AR6 WGIII, Climate Change 2022: Mitigation of Climate Change, is intended to assess what is required to achieve net zero CO2 emissions globally. Given that WG1 and WGII have not established the following, this seems premature:

  1. WGI did not show that human emissions of greenhouse gases are causing significant or dangerous warming.
  2. WGII did not consider the well-documented benefits of global warming and additional atmospheric CO2.

The WGIII justification for net zero is as follows:

“Reaching net zero CO2 emissions globally along with reductions in other GHG emissions is necessary to halt global warming at any level. At the point of net zero, the amount of CO2 human activity is putting into the atmosphere equals the amount of CO2 human activity is removing from the atmosphere. Reaching and sustaining net zero CO2 emissions globally would stabilise CO2-induced warming.”[1]

IPCC AR6 WGIII, page 86

In other words, WGIII explicitly equates CO2 emissions, or the CO2-equivalent greenhouse gas emissions, with dangerous global warming. We have seen that equating CO2 emissions with warming is a poorly supported assumption contained in an inaccurate climate model that runs hot compared to observations, not a fact. We have also seen that assuming a warmer world is more dangerous than a cooler world is highly questionable, after all the baseline temperature used is from the end of the Little Ice Age, the coldest and most miserable period in the past 12,000 years.[2] Further, as discussed in part 5, statistical studies of weather variability, in the sense of extreme weather, since the 19th century show it has been decreasing, not increasing.[3] The bottom line is all the benefits of warming and additional CO2 have not been considered in any of the AR6 reports, so how can they equate greenhouse gas emissions with dangerous warming? They can’t. Thus, without establishing a need to mitigate greenhouse gas emissions, the IPCC produced a 2,000-page report on how to do it. They define mitigation as follows:

“Climate change mitigation refers to actions or activities that limit emissions of greenhouse gases (GHGs) from entering the atmosphere and/or reduce their levels in the atmosphere. Mitigation includes reducing the GHGs emitted from energy production and use (e.g., that reduces use of fossil fuels), and land use, and methods to mitigate warming, for example, by carbon sinks which remove emissions from the atmosphere through land-use or other (including artificial) mechanisms.”[4]

IPCC AR6 WGIII, page 194

The report doesn’t explain why, they simply assume that reducing emissions and total greenhouse gases is necessary. They presume that WGI and WGII have made the case that these emissions are causing dangerous climate change. This presumption is very controversial.[5]
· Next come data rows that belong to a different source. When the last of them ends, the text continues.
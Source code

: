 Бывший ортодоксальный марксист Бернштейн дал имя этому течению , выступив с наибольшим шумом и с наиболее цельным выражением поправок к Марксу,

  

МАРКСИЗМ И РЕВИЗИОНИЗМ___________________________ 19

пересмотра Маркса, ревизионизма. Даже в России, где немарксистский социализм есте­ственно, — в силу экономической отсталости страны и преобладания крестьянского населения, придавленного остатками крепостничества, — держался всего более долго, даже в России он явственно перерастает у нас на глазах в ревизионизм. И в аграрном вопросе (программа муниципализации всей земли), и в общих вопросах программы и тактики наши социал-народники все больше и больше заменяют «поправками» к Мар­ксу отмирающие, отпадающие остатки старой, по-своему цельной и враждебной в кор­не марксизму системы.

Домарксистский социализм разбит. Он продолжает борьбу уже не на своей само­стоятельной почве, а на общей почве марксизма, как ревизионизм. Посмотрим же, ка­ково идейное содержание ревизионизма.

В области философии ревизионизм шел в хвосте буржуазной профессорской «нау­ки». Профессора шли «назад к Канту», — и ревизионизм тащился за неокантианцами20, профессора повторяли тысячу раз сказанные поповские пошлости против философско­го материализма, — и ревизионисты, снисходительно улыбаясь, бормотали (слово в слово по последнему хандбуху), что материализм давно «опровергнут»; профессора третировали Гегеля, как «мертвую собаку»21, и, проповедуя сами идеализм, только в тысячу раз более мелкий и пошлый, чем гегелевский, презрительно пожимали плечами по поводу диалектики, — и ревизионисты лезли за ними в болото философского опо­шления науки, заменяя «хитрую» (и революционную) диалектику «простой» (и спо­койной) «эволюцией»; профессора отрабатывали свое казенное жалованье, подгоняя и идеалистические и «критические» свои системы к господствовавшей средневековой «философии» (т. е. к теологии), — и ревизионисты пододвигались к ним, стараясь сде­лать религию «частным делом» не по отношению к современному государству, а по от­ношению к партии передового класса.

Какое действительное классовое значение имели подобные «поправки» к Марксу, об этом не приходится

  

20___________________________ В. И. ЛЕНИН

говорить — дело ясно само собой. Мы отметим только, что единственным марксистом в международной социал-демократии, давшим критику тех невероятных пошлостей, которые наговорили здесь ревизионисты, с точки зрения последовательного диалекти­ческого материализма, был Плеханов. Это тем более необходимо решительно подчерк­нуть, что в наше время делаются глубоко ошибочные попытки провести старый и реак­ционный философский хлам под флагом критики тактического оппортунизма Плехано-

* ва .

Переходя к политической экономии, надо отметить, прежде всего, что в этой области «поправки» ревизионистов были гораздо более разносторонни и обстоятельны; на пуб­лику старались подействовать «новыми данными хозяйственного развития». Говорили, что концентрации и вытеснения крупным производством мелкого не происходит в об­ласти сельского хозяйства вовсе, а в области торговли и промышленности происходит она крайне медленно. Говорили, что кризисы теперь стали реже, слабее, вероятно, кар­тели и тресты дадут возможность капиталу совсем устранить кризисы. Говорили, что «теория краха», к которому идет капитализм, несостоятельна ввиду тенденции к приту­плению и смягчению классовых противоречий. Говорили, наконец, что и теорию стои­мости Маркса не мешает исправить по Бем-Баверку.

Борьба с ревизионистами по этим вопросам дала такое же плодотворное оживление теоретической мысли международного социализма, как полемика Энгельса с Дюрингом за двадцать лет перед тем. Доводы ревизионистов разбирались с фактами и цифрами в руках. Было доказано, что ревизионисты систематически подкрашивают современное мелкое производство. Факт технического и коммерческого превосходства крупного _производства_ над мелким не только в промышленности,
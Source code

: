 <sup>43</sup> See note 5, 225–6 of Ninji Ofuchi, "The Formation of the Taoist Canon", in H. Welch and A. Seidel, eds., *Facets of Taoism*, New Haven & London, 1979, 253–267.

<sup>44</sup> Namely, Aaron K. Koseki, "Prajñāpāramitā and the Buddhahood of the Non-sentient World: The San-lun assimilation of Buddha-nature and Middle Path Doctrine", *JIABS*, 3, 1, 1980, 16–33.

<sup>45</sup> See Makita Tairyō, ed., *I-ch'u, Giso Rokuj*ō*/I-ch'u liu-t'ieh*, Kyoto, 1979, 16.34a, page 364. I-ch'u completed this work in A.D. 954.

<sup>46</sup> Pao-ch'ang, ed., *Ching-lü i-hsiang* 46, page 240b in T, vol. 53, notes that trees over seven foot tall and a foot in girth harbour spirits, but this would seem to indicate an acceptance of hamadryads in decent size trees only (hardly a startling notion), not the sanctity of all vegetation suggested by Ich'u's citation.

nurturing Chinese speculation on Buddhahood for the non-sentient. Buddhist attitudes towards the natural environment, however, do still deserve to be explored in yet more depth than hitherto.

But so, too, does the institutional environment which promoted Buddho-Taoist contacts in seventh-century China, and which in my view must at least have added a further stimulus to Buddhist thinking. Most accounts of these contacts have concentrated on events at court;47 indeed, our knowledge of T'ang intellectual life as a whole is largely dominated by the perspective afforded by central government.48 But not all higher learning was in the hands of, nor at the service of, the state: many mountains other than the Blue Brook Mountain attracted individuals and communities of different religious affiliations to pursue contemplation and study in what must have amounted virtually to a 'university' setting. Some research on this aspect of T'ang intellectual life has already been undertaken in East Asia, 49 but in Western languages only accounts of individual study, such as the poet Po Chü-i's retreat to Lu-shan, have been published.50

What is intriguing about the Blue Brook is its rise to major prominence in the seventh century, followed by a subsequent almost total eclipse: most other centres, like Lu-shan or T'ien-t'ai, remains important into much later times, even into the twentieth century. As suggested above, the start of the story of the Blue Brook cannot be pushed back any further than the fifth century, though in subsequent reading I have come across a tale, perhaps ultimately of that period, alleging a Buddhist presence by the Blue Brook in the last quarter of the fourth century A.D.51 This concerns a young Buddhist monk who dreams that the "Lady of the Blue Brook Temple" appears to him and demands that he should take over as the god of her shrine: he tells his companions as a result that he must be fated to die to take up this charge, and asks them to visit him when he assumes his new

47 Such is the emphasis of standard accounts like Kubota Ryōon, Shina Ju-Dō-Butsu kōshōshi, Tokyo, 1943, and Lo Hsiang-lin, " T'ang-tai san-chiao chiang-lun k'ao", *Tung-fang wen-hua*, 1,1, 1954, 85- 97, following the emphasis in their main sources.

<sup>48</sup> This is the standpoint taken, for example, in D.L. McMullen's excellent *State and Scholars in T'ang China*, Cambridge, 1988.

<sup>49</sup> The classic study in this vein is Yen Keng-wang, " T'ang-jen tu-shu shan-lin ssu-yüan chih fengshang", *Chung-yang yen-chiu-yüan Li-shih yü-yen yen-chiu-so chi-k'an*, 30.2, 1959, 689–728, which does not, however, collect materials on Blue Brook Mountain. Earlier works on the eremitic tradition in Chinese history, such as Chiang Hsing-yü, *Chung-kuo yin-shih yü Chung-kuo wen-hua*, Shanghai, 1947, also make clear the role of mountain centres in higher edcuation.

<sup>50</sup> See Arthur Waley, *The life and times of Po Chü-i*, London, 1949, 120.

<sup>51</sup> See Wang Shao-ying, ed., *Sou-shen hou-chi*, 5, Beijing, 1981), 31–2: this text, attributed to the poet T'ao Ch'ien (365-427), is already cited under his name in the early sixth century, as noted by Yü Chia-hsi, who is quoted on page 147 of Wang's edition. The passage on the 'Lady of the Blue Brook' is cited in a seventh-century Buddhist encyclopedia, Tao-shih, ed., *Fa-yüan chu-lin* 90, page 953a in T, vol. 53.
The report discusses greenhouse gas emissions in units of “GtCO2-equivalent” and reports that 2019 emissions were about 59 GtCO2-equivalent.[6] Methods of reducing these emissions are listed in the report and they are quite expensive. For example, to install enough wind and solar energy generation to reduce emissions by 4 GtCO2-eq per year each would cost US$50-100 per tonne. [7] That is spending US$100 to 200 billion to reduce emissions by 8 GtCO2-eq or about 14% per year.

Since 2000 CO2 emissions have been increasing about 0.5 GtCO2-eq per year for a total of 10 GtCO2.[8] Will this rate of increase, which is 91% linear, change significantly? Doubtful, it has flattened in the past few years, but that is probably due to the Covid shutdowns and the economic downturn in China.

The cost of mitigation

WGIII estimates that the cost of mitigation in Agriculture, Forestry, and other land uses, which they abbreviate as “AFOLU” is US$178 billion/year.[9] If there is an estimated cost to reduce emissions in the transportation sector in WGIII, I missed it. Especially the cost of replacing air travel, if it is even possible, is not mentioned. According to WGIII, “Aviation is widely recognized as a ‘hard to decarbonize’ sector.”[10] The costs associated with decarbonizing transportation, some 24% of all delivered energy, are probably astronomical, they may have been afraid to calculate the cost. Instead, they created an impenetrable metric called “IAM,” which stands for “Integrated Assessment Model,” that supposedly includes cost as one of its variables.[11] The IAM also includes the poorly defined, and widely criticized “social cost of carbon” factor.[12] The social cost of carbon is criticized because it is too easily manipulated to achieve whatever answer you like.[13]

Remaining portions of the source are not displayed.